I segnali sono già ben visibili:

- Denatalità: L’Istat ci dice che il calo delle nascite nel 2014 ci ha portati al livello minimo dall’Unità d’Italia (5.000 in meno rispetto al 2013, e per la prima volta il calo ha coinvolto anche le mamme straniere).

- Aborto: (nel 2008) I dati Oms dicono che in un anno ci sono mediamente 44 milioni di aborti nel mondo. Nel mondo una gravidanza su cinque finisce con l’aborto.

- Divorzio: Separazioni e divorzi in crescita. Il matrimonio dura in media 15 anni. Dati Istat: la tendenza è in continuo aumento. Nel 1995 per ogni 1.000 matrimoni si contavano 158 separazioni e 80 divorzi, nel 2011 si è arrivati a 311 e 182. L’età media alla separazione è di circa 46 anni per i mariti e di 43 per le mogli; in caso di divorzio raggiunge, rispettivamente, 47 e 44 anni.

- Eutanasia: I dati statistici nazionali riportano che in Olanda i casi di eutanasia nel 2012 sono cresciuti del 18% rispetto all’anno precedente e sono addirittura raddoppiati rispetto al 2006.

- Eutanasia infantile: Lifenews ci informa che nel solo 2013, 650 bambini sono stati uccisi in Olanda (eutanasia infantile) perché o i loro genitori o i medici hanno giudicato insopportabili le loro sofferenze.

- Conseguenze mediche della rivoluzione sessuale: Le conseguenze sanitarie della rivoluzione sessuale si incominciano a concretizzare all’inizio degli Anni Ottanta: sarcoma kaposi (dal nome dello scopritore, un dermatologo ungherese, patologia tumorale correlata all’Aids), della stessa Aids.
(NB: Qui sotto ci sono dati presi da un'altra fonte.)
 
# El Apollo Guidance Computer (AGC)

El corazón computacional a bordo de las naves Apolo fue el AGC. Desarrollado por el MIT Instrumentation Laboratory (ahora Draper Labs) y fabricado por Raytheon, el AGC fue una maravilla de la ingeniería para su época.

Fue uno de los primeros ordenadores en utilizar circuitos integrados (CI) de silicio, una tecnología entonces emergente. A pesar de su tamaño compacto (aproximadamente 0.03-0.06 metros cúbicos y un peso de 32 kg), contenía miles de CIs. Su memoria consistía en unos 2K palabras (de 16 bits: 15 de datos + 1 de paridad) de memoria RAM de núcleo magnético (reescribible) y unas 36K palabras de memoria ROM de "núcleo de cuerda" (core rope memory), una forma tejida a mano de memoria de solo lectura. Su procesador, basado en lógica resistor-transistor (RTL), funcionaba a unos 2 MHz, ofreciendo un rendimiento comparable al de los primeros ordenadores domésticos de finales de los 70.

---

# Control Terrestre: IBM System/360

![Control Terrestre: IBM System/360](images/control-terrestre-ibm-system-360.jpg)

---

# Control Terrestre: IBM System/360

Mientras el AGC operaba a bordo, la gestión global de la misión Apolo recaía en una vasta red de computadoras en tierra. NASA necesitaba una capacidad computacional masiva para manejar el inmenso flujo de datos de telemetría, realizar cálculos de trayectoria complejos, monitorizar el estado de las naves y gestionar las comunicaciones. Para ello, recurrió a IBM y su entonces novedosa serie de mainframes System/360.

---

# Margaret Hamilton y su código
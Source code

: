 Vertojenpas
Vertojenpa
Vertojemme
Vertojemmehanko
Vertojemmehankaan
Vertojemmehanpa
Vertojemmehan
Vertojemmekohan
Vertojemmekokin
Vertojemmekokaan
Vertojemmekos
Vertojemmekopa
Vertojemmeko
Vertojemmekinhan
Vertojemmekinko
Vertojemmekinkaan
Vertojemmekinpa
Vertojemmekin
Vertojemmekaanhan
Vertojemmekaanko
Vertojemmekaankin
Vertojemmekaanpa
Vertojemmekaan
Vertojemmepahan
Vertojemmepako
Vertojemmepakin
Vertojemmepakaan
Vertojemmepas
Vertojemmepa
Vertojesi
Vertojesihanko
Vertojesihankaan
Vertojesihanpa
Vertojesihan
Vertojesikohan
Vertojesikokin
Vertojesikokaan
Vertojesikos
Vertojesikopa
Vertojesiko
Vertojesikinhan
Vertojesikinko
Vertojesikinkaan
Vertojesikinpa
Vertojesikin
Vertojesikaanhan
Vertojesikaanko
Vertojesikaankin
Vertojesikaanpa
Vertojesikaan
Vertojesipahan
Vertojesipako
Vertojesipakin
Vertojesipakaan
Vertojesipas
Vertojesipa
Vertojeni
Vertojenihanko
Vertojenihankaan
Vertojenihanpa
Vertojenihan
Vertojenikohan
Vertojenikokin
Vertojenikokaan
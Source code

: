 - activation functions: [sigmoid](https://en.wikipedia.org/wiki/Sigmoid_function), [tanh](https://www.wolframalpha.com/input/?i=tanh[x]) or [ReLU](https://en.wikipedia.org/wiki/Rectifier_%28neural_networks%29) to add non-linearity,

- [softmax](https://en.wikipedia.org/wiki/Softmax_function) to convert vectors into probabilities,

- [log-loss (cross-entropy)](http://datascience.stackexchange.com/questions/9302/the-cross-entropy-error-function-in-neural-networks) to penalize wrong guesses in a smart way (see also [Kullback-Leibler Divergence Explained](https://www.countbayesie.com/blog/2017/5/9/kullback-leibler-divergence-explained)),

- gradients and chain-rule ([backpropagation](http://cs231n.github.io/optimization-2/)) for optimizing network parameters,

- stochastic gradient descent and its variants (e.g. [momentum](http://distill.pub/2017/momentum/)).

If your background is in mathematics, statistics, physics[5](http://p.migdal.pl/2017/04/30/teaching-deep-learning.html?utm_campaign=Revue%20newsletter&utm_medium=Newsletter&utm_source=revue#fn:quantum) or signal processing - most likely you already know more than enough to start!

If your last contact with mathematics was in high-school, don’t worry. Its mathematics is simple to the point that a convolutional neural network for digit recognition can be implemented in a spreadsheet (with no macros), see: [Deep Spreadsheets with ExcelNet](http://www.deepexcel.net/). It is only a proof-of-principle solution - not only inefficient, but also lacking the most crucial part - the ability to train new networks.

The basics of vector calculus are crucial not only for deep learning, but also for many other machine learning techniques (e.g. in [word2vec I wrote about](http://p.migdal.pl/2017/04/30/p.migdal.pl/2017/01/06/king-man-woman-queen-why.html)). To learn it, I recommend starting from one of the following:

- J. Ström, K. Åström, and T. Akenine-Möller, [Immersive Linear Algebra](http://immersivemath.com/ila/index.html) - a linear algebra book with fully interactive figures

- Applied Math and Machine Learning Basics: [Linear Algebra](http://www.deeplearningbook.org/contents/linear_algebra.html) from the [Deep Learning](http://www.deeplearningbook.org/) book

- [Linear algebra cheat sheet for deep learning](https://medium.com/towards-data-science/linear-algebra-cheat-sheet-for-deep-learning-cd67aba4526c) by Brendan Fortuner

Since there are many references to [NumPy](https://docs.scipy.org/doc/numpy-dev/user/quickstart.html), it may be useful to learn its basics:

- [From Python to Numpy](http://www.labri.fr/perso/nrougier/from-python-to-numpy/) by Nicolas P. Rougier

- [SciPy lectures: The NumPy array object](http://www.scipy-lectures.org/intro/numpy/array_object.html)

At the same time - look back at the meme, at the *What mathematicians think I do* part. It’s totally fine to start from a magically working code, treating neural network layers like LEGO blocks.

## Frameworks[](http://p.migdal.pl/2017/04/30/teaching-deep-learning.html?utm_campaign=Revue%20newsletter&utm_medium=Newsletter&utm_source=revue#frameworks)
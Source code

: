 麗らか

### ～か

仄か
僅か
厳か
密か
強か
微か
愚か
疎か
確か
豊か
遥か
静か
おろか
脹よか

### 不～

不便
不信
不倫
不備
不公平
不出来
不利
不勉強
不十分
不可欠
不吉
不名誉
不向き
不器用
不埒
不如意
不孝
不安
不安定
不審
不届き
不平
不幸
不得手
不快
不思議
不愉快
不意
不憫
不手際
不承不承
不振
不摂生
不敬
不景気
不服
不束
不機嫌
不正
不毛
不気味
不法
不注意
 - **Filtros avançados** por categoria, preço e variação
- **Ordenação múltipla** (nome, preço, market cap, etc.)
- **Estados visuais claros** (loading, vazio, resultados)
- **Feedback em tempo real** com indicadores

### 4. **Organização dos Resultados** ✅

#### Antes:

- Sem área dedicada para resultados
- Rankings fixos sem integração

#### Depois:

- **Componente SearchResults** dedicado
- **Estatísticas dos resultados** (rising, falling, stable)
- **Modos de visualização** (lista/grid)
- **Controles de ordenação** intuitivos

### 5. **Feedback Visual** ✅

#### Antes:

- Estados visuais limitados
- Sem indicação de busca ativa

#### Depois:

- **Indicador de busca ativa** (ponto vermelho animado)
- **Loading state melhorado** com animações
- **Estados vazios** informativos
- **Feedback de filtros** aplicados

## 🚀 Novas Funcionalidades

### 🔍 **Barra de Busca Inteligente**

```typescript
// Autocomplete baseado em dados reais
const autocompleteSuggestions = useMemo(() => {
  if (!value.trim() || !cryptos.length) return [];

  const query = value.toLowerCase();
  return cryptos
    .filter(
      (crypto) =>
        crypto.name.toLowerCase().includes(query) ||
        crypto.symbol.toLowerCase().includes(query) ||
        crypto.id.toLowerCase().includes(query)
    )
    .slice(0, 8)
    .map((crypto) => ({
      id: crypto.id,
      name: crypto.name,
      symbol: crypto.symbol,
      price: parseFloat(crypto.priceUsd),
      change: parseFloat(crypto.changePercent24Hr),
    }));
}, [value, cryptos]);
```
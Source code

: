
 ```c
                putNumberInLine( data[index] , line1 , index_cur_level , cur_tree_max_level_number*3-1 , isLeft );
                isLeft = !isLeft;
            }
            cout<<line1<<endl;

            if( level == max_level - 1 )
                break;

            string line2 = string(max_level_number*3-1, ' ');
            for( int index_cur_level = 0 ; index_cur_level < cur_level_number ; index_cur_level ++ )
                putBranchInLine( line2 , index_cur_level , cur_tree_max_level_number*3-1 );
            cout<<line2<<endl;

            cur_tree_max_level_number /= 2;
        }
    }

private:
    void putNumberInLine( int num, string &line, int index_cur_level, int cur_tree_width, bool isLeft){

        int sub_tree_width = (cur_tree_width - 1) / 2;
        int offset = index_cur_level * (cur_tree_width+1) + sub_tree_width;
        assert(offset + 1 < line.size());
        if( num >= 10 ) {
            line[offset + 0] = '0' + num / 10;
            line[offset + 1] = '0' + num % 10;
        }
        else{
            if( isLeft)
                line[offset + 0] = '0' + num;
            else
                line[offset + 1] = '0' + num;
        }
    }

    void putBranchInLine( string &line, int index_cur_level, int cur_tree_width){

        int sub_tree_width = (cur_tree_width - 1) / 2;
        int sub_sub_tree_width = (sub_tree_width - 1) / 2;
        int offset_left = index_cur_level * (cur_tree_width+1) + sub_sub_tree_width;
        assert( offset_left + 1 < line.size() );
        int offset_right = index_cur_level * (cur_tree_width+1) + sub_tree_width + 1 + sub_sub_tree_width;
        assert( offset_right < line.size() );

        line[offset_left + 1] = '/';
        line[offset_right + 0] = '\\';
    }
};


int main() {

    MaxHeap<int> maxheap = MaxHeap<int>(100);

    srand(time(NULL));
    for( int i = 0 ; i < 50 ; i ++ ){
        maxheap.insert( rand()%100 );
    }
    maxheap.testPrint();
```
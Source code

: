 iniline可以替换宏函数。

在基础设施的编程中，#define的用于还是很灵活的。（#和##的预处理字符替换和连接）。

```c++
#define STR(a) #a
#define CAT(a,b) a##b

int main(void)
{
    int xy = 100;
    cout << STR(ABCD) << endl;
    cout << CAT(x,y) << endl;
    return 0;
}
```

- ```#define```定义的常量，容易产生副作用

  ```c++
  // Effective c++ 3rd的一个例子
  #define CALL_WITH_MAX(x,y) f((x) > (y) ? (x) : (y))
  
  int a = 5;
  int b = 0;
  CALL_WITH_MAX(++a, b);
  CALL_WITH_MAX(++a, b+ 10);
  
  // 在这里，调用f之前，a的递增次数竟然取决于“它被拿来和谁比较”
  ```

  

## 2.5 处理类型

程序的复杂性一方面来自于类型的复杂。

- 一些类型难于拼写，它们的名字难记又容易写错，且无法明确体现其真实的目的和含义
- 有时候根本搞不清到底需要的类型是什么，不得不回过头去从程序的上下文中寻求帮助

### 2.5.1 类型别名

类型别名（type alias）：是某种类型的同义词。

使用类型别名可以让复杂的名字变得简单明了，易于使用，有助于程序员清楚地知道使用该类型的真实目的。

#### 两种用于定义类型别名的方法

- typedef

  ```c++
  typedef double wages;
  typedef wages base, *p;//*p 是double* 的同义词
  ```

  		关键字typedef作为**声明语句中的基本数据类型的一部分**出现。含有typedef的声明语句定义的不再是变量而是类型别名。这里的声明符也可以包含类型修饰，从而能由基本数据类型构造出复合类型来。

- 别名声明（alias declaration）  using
Nel 1984, non a caso, vengono chiuse le Terme di San Francisco. Partono i programmi anti-Aids e tuttavia tra il 1992 e il 1996 l’Aids è la prima causa di morte tra i giovani statunitensi. Il business economico correlato è gigantesco: si pensi anche soltanto alle nuove medicine, ai nuovi vaccini, ai nuovi strumenti di cura. Affari grandi dunque per il cuore dell’impero, New York. Perché gli altri ormai contano poco o niente. All’AIDS va ad aggiungersi la ripresa virulenza, soprattutto tra i giovani, nei paesi sviluppati, delle altre malattie sessualmente trasmissibili.

Dunque, più che guardare a ciò che surrettiziamente l’ideologia gender promette e alla sua ansia di liberazione da ipotetiche schiavitù (accettate acriticamente come tali), mi sembra sia il caso di guardare più avanti, a cosa effettivamente questa rivoluzione antropologica porta con sé. Il dono, come sempre, può essere tutt’altro che buono.

* (… aveva ragione Laocoonte: meglio essere sospettosi, quando vengono proposti certi doni).